Input data:
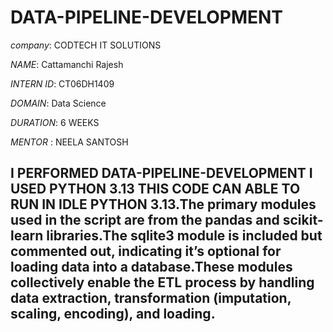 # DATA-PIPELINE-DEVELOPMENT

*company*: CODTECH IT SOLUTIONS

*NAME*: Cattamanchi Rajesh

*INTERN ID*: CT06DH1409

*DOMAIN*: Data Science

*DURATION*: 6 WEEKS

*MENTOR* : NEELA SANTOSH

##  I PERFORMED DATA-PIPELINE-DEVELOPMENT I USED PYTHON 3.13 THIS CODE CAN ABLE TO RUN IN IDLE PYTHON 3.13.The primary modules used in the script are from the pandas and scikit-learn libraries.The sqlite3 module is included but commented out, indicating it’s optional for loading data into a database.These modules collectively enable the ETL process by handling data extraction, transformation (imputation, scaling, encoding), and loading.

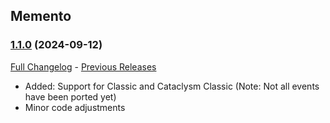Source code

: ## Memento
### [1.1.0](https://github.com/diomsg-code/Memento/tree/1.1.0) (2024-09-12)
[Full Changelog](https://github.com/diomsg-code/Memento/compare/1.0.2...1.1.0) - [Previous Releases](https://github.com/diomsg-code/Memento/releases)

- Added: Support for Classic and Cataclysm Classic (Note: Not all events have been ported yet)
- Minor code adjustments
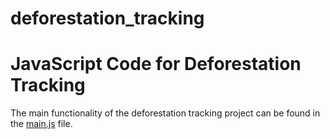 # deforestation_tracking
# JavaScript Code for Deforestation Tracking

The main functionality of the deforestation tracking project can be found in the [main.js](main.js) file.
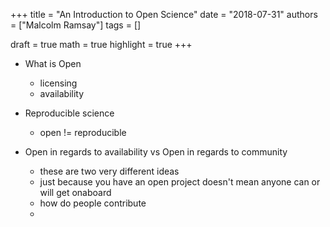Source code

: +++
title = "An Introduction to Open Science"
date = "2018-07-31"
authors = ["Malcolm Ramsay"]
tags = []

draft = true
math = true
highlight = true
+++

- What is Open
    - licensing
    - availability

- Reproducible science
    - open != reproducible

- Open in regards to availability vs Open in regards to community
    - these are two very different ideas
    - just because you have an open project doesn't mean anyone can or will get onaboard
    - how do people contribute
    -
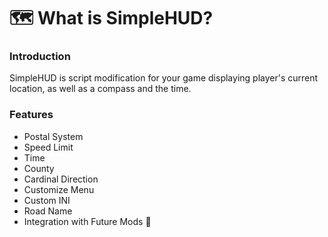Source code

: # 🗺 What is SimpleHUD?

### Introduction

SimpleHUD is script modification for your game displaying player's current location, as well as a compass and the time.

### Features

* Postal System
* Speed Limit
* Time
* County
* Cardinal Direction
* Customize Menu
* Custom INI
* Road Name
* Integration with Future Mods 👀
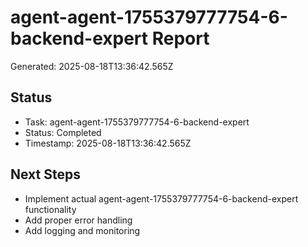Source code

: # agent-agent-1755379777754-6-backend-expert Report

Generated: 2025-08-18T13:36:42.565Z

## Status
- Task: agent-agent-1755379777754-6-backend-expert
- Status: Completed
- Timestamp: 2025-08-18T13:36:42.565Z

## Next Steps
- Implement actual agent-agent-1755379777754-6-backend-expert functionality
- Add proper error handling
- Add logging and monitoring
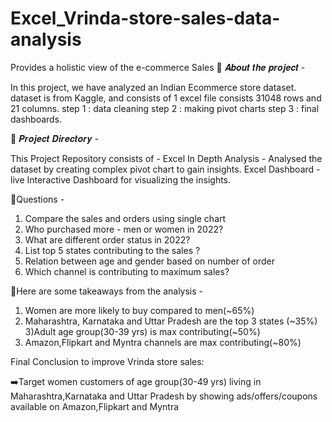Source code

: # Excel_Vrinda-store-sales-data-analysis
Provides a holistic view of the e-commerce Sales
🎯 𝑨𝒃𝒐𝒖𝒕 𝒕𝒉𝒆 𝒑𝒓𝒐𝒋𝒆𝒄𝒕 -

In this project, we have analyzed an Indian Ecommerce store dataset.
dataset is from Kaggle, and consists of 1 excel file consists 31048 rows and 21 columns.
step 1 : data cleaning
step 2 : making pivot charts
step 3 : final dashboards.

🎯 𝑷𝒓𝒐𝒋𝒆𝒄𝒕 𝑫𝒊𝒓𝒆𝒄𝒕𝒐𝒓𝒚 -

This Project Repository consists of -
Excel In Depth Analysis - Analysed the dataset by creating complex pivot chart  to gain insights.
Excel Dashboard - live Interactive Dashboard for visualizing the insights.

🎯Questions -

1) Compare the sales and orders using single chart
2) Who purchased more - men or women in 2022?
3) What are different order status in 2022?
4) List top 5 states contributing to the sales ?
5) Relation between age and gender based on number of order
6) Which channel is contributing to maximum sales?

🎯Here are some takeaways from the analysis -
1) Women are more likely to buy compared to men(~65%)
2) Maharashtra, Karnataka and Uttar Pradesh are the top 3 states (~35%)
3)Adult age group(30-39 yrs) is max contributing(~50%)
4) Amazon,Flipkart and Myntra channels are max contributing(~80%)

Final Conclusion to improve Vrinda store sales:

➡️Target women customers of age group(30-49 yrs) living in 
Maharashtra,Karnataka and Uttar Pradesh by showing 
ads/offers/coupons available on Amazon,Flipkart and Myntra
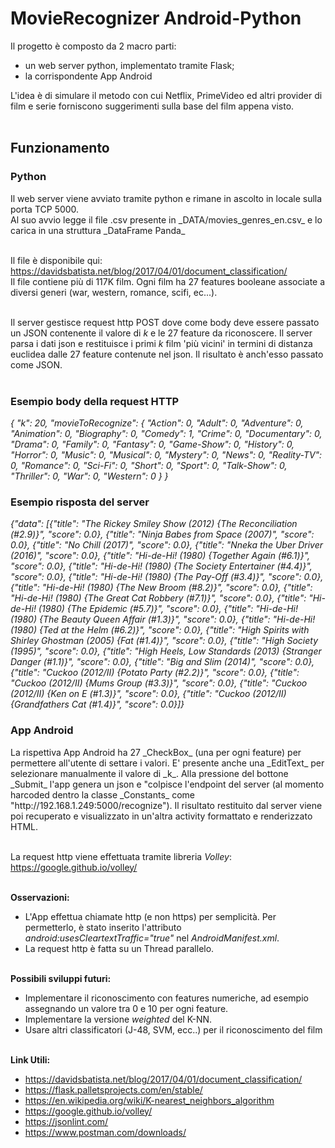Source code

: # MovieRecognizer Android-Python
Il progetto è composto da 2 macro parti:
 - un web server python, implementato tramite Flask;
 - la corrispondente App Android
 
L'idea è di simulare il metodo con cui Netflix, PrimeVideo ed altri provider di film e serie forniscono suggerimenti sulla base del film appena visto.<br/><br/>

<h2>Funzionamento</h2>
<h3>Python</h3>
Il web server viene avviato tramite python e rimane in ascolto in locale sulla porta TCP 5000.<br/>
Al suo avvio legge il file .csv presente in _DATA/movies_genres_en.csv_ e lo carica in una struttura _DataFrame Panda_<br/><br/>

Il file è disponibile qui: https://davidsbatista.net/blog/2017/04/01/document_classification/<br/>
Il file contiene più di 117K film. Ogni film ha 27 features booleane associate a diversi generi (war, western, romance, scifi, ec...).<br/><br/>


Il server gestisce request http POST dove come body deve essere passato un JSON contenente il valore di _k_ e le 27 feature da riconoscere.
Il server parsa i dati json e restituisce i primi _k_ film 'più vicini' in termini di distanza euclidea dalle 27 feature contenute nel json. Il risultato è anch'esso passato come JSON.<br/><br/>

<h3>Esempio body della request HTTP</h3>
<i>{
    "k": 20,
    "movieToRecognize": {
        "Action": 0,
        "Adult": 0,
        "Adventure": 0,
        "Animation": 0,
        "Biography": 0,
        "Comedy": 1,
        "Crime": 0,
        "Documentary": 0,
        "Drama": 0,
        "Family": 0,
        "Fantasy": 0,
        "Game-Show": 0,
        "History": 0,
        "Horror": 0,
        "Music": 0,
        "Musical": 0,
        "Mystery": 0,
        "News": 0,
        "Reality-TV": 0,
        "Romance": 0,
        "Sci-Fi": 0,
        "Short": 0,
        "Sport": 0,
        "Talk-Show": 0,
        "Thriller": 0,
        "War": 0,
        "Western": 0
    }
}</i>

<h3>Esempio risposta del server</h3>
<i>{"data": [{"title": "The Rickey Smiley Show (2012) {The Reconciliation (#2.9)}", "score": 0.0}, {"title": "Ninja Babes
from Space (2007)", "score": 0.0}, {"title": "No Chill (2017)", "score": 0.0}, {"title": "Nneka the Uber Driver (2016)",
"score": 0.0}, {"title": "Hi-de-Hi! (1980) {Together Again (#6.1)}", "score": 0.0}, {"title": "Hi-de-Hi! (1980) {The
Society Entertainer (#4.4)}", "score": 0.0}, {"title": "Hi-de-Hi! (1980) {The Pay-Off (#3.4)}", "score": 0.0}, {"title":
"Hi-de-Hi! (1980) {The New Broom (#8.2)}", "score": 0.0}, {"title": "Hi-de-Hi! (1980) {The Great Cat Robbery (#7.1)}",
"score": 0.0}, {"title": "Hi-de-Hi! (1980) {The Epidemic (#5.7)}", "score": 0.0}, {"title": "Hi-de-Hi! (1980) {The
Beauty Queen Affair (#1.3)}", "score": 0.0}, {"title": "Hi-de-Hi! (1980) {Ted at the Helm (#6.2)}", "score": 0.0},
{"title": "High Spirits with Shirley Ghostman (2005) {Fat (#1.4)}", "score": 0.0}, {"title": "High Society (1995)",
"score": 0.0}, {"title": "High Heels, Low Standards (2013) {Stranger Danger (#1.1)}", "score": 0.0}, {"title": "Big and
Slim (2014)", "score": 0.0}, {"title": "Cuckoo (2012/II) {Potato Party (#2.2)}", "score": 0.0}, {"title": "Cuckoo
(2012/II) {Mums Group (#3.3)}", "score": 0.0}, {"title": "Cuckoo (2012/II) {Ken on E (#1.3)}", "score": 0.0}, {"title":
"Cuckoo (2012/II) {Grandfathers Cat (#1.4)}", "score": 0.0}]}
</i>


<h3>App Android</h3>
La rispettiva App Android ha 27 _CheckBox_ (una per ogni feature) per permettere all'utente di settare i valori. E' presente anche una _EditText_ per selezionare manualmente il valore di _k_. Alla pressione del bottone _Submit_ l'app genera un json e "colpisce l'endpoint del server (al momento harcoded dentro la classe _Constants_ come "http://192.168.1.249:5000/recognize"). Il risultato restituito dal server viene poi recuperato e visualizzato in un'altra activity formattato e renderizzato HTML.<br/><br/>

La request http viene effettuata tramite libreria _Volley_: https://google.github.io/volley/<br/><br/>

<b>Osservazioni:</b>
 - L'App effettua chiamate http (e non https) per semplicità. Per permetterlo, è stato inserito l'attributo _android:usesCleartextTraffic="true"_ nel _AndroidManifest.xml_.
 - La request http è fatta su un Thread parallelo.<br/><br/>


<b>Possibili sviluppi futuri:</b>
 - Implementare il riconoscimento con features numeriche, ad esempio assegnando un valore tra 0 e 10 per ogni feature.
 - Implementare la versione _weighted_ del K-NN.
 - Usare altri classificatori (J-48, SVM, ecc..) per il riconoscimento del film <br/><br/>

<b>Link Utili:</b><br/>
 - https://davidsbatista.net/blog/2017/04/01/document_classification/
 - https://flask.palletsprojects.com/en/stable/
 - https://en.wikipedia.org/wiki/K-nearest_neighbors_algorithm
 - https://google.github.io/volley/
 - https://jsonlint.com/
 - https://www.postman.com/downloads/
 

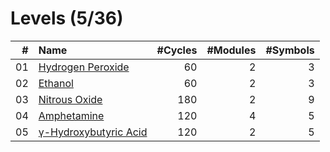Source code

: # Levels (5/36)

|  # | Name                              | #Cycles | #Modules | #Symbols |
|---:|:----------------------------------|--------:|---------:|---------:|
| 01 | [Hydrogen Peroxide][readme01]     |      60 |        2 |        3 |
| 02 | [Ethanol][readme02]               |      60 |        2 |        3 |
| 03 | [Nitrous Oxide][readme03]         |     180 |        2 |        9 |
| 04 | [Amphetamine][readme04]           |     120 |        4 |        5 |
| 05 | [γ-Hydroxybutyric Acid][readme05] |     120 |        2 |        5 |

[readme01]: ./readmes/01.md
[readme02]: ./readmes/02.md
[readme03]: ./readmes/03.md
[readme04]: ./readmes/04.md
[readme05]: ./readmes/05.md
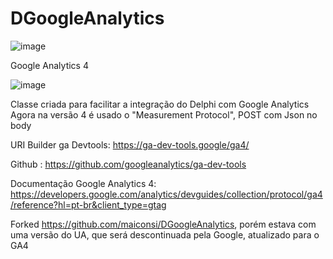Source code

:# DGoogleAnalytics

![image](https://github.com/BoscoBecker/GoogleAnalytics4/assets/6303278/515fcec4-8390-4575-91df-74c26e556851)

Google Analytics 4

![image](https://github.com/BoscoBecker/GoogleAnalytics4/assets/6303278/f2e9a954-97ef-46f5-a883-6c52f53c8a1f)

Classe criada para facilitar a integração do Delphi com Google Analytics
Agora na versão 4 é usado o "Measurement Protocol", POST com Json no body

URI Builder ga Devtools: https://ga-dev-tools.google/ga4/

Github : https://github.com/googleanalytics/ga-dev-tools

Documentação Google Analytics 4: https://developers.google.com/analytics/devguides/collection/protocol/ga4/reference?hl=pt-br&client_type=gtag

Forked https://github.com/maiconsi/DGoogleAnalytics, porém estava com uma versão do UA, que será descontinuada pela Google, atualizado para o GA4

Activity: What you return must match the lines above from the one with "[readme03]: ./readmes/03.md" through the one with "Documentação Google Analytics" exactly, with both ends included and the pictures excluded.

Solution to this task:
[readme03]: ./readmes/03.md
[readme04]: ./readmes/04.md
[readme05]: ./readmes/05.md
Source code

:# DGoogleAnalytics

![image](https://github.com/BoscoBecker/GoogleAnalytics4/assets/6303278/515fcec4-8390-4575-91df-74c26e556851)

Google Analytics 4

![image](https://github.com/BoscoBecker/GoogleAnalytics4/assets/6303278/f2e9a954-97ef-46f5-a883-6c52f53c8a1f)

Classe criada para facilitar a integração do Delphi com Google Analytics
Agora na versão 4 é usado o "Measurement Protocol", POST com Json no body

URI Builder ga Devtools: https://ga-dev-tools.google/ga4/

Github : https://github.com/googleanalytics/ga-dev-tools

Documentação Google Analytics 4: https://developers.google.com/analytics/devguides/collection/protocol/ga4/reference?hl=pt-br&client_type=gtag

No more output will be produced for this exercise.